The bind DN for this account is cn=search,ou=svcaccts,dc=example,dc=com. The capabilities block matters: without it the account can bind but every search is refused.


Step 3

Running and verifying

Run glauth however you run services; a systemd unit is the common choice, shown here as an example rather than a prescription:

Example: /etc/systemd/system/glauth.service
[Unit]
Description=glauth LDAP server (Dirless directory)
After=network.target

[Service]
ExecStart=/usr/local/bin/glauth -c /etc/glauth/dirless.cfg
Restart=on-failure

[Install]
WantedBy=multi-user.target

Then confirm a user resolves, SSH keys and all:

Shell
ldapsearch -x -H ldap://127.0.0.1:3893 \
  -D 'cn=search,ou=svcaccts,dc=example,dc=com' -W \
  -b dc=example,dc=com '(uid=alice)' uidNumber loginShell sshPublicKey

dn: cn=alice,ou=alice,ou=users,dc=example,dc=com
uidNumber: 100001
loginShell: /bin/zsh
sshPublicKey: ssh-ed25519 AAAAC3... alice@laptop

Step 4

Keeping it fresh

An export is a point-in-time picture. Directory changes are infrequent, so a periodic re-export is all it takes - again as an example, a systemd timer that regenerates the config and restarts glauth:

Example: /etc/systemd/system/glauth-refresh.service
[Unit]
Description=Regenerate glauth config from Dirless

[Service]
Type=oneshot
ExecStart=/usr/bin/dirless-cli export --format glauth \
  --base-dn dc=example,dc=com --out /etc/glauth/dirless.cfg.new
ExecStart=/bin/sh -c 'cat /etc/glauth/service-account.cfg >> /etc/glauth/dirless.cfg.new'
ExecStart=/bin/mv /etc/glauth/dirless.cfg.new /etc/glauth/dirless.cfg
ExecStart=/bin/systemctl restart glauth
Example: /etc/systemd/system/glauth-refresh.timer
[Unit]
Description=Refresh glauth config every 5 minutes

[Timer]
OnCalendar=*:0/5

[Install]
WantedBy=timers.target
Keep your service account out of the regenerated file.
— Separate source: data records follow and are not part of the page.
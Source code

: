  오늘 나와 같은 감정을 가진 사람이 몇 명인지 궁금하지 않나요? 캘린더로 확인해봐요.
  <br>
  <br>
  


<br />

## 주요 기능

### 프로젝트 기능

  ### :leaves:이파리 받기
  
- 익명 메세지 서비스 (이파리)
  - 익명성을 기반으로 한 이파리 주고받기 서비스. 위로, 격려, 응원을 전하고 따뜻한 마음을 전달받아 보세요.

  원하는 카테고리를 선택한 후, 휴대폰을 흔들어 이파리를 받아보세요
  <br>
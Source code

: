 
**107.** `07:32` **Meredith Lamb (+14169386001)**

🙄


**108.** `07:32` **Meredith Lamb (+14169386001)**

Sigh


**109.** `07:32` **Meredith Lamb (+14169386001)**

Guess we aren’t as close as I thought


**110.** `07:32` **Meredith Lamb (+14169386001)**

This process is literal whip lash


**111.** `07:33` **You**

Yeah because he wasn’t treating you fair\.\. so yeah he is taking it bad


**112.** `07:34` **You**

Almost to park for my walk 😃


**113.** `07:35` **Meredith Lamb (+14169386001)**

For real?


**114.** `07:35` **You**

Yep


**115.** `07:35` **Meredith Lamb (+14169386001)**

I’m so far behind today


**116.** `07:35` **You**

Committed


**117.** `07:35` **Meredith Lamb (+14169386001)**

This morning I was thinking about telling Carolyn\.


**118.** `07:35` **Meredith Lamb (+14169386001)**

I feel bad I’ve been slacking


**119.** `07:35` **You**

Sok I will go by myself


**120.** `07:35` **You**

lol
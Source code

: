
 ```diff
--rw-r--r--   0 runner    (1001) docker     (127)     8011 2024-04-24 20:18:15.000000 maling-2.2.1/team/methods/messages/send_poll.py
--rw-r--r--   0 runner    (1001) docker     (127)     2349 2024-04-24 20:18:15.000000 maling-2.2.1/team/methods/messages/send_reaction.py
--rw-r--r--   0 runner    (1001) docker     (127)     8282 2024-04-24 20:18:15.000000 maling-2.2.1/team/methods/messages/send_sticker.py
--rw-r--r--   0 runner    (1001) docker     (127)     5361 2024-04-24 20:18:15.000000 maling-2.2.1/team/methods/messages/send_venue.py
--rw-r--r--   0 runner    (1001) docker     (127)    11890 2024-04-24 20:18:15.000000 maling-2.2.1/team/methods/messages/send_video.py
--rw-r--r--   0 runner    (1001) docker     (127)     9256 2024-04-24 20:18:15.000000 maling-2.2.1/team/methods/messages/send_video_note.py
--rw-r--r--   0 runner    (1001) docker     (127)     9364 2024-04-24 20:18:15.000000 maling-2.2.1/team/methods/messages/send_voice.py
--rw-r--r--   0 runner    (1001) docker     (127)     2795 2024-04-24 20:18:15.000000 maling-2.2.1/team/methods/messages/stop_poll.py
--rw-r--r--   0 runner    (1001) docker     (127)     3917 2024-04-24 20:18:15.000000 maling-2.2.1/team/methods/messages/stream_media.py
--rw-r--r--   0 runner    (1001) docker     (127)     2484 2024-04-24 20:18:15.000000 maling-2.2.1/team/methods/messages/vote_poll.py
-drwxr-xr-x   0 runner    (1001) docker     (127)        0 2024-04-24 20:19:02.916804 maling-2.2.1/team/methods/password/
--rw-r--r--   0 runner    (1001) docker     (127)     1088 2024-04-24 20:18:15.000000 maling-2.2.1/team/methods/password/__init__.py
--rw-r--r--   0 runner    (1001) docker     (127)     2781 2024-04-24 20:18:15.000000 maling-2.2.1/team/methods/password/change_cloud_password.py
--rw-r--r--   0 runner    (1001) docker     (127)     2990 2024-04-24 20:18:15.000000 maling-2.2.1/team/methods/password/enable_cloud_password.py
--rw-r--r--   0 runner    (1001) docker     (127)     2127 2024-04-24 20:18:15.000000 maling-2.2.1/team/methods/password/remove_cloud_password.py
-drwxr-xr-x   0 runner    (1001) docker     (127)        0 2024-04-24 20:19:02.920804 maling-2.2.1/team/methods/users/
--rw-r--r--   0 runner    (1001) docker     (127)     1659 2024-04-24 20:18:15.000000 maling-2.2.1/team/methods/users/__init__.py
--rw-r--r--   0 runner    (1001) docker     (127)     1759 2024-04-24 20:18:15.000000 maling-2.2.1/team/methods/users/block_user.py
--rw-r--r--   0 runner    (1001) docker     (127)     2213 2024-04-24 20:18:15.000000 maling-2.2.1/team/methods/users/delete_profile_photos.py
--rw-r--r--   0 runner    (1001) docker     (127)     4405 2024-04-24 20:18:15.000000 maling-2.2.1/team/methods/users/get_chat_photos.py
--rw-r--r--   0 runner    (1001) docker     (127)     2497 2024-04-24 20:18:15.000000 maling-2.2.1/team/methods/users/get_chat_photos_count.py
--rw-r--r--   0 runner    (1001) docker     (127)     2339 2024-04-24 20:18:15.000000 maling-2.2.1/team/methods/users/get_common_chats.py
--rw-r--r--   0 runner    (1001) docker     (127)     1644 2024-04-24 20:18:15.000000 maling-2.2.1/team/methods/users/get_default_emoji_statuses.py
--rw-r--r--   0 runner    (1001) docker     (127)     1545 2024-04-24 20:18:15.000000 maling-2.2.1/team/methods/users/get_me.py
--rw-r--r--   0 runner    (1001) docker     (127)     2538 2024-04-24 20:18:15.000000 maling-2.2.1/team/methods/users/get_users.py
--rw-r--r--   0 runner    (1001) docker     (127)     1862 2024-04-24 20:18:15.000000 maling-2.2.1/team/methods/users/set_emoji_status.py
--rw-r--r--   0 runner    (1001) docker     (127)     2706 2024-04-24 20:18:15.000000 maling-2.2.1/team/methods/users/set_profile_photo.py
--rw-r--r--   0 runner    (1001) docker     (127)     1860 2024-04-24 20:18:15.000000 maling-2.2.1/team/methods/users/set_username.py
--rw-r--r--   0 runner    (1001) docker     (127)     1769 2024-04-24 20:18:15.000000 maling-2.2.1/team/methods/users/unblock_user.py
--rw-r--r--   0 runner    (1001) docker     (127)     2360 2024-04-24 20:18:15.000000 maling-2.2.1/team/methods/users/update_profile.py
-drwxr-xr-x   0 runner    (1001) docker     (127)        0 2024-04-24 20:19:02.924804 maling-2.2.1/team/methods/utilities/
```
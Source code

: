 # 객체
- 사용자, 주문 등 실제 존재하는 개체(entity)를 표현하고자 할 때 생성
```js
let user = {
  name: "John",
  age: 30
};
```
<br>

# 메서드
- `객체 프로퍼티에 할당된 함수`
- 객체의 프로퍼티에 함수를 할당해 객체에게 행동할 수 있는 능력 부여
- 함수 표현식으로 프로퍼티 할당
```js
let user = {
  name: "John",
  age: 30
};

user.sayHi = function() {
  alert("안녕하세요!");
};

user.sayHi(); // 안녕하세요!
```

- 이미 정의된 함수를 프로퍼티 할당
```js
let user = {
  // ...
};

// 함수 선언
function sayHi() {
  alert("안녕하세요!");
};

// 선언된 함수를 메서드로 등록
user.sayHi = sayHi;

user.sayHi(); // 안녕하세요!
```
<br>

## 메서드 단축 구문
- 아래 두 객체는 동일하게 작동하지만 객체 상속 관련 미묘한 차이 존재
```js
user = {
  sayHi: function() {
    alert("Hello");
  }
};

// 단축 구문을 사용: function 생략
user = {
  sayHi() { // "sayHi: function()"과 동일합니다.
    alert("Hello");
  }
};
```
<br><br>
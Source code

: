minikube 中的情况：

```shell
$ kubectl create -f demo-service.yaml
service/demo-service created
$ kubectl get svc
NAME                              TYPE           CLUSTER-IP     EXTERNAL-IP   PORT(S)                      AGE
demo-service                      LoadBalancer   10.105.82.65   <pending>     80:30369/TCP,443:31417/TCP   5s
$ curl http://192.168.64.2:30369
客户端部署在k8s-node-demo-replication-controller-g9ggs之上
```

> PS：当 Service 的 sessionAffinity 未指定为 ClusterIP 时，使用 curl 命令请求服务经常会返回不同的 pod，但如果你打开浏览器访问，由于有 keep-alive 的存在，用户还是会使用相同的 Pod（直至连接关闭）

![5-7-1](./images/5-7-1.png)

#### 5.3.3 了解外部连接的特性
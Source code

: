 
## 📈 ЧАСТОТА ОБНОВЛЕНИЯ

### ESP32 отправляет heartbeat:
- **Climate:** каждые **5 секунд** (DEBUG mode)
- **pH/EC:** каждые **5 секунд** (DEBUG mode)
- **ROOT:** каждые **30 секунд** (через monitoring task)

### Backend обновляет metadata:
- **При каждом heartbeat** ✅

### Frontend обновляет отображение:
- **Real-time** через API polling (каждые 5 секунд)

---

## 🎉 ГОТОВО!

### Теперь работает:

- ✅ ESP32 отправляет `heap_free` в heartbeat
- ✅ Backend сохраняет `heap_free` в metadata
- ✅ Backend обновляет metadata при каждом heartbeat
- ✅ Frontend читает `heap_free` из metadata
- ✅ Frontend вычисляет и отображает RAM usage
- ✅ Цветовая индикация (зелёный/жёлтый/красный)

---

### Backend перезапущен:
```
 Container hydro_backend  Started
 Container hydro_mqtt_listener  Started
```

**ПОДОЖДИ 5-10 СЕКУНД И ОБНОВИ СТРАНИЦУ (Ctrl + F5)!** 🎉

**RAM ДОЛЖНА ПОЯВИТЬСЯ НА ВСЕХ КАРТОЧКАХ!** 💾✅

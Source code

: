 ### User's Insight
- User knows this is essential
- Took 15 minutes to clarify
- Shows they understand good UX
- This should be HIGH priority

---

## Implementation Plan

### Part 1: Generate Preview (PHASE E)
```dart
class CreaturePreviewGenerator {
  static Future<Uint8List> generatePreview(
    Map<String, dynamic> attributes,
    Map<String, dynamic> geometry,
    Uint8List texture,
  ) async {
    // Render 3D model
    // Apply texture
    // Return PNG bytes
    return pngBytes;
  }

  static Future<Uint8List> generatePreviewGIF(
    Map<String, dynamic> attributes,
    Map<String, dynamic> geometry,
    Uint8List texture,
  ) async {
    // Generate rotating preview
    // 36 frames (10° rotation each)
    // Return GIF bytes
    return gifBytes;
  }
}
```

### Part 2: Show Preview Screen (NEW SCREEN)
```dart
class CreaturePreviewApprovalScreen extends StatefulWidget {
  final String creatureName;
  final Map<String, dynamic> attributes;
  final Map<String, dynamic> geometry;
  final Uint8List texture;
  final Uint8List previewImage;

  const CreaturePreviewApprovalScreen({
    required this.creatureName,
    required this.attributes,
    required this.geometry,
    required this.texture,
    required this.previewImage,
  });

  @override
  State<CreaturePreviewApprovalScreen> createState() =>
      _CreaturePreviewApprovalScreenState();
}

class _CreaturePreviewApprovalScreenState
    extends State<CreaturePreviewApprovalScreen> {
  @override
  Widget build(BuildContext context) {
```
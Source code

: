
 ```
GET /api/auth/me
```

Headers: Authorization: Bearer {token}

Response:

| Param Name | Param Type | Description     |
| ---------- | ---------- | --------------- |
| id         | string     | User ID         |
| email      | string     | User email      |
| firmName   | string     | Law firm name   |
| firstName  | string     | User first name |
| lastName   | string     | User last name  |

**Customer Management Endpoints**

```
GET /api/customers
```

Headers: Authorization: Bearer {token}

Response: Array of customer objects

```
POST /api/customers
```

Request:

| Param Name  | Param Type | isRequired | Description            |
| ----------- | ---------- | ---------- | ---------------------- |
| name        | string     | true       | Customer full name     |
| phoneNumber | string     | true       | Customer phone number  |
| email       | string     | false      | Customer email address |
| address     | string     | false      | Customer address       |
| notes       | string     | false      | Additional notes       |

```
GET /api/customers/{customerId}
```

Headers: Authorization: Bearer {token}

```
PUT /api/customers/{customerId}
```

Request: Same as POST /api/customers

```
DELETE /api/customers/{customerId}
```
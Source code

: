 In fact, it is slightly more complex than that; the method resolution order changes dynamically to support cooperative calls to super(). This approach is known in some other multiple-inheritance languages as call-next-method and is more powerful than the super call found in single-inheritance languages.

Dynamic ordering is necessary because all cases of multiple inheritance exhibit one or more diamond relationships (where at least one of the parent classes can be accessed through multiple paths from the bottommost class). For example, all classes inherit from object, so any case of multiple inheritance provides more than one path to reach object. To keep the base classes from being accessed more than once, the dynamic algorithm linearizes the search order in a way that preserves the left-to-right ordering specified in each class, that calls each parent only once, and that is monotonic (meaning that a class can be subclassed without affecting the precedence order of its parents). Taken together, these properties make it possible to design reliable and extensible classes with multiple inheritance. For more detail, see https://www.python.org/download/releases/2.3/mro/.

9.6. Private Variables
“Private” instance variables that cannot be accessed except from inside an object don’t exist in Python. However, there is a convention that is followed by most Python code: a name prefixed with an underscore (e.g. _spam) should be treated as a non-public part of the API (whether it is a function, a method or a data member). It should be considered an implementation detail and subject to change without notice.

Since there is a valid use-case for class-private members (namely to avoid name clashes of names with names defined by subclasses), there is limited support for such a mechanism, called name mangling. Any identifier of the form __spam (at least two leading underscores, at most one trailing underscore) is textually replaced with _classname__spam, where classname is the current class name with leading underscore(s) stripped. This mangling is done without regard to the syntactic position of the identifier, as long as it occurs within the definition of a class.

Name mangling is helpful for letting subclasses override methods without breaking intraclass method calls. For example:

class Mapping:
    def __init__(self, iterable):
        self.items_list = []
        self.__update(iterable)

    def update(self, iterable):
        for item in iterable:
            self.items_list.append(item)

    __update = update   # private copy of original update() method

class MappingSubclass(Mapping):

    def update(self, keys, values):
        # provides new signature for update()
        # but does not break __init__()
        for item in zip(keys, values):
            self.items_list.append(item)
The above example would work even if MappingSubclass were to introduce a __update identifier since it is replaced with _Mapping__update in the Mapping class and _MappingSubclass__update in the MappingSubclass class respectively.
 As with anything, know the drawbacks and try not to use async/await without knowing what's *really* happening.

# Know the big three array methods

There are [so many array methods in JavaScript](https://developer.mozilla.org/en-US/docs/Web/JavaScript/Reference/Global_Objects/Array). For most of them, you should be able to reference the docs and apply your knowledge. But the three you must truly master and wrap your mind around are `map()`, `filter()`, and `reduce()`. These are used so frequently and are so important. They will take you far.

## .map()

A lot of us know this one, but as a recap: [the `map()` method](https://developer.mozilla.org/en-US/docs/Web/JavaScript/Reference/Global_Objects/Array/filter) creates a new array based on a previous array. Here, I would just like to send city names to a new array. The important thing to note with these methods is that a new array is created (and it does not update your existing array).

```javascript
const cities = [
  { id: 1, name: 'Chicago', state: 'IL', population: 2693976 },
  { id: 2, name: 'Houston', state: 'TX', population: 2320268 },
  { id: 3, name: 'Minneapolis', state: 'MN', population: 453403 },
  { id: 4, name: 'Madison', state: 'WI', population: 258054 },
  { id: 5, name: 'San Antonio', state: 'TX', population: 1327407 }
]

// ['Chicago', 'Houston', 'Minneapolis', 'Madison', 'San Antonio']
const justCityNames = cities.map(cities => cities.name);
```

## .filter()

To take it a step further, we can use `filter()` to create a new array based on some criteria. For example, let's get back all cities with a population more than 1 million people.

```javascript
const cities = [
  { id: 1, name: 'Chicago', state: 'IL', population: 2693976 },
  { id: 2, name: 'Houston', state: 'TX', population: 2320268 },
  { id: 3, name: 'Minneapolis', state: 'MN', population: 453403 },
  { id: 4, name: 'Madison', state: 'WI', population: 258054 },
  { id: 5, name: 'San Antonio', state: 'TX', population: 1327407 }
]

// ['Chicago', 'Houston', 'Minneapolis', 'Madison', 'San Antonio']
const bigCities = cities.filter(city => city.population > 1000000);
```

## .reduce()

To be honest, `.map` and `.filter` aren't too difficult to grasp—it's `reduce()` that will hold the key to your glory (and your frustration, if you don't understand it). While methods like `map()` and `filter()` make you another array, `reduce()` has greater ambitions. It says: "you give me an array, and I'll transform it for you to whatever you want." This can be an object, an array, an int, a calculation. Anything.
The example above appends it from a separate service-account.cfg on every refresh, so re-exports never wipe your credentials. Any equivalent scheme (cron, Ansible, a configuration manager) works just as well - the only contract is "re-export, re-append, restart".

Reference

Quirks and limitations

BehaviorWhat to know
Groups are ou= entries glauth serves groups as ou=devs,ou=users,<base>, not cn=devs,ou=groups,<base>. Filter on (objectClass=posixGroup) - matching on cn finds nothing.
No bind-as-user Dirless stores no password hashes, so exported users can be found but cannot bind. Apps that verify logins via LDAP bind need passwords added to glauth by hand; apps that only look up users and groups work as-is.
Point-in-time data glauth serves the last export. The refresh timer bounds the lag; pick an interval that matches how often your directory changes.
Not our LDAP server glauth is an independent open source project. Dirless generates its config - protocol behavior, TLS setup, and tuning are documented by the glauth project.